*Task statement*.
Please copy out the entries below exactly, beginning with the line that contains "## Requirements" and ending with the line that contains "A new Flutter project.", and include nothing outside that span.

■ ■ ■ ■ ■

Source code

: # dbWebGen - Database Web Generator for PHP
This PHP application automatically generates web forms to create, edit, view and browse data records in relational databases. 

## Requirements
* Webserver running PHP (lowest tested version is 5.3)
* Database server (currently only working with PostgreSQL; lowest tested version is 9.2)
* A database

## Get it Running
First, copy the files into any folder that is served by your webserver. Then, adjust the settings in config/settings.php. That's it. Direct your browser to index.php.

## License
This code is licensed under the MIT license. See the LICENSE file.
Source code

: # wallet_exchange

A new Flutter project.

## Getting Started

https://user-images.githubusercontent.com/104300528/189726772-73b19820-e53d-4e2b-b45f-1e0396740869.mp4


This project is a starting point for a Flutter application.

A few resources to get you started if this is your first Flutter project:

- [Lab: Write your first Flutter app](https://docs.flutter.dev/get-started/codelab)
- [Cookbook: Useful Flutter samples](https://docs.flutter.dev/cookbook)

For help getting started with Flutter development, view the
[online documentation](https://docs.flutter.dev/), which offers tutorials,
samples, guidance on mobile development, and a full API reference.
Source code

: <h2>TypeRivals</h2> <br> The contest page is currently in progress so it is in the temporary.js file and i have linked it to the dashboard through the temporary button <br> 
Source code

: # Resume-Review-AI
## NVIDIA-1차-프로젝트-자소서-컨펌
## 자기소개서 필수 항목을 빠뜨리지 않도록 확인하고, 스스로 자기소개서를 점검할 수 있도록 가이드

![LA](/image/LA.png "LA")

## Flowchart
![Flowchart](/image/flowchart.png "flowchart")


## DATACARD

■ ■ ■ ■ ■

*Task answer*.
## Requirements
* Webserver running PHP (lowest tested version is 5.3)
* Database server (currently only working with PostgreSQL; lowest tested version is 9.2)
* A database

## Get it Running
First, copy the files into any folder that is served by your webserver. Then, adjust the settings in config/settings.php. That's it. Direct your browser to index.php.

## License
This code is licensed under the MIT license. See the LICENSE file.
Source code

: # wallet_exchange

A new Flutter project.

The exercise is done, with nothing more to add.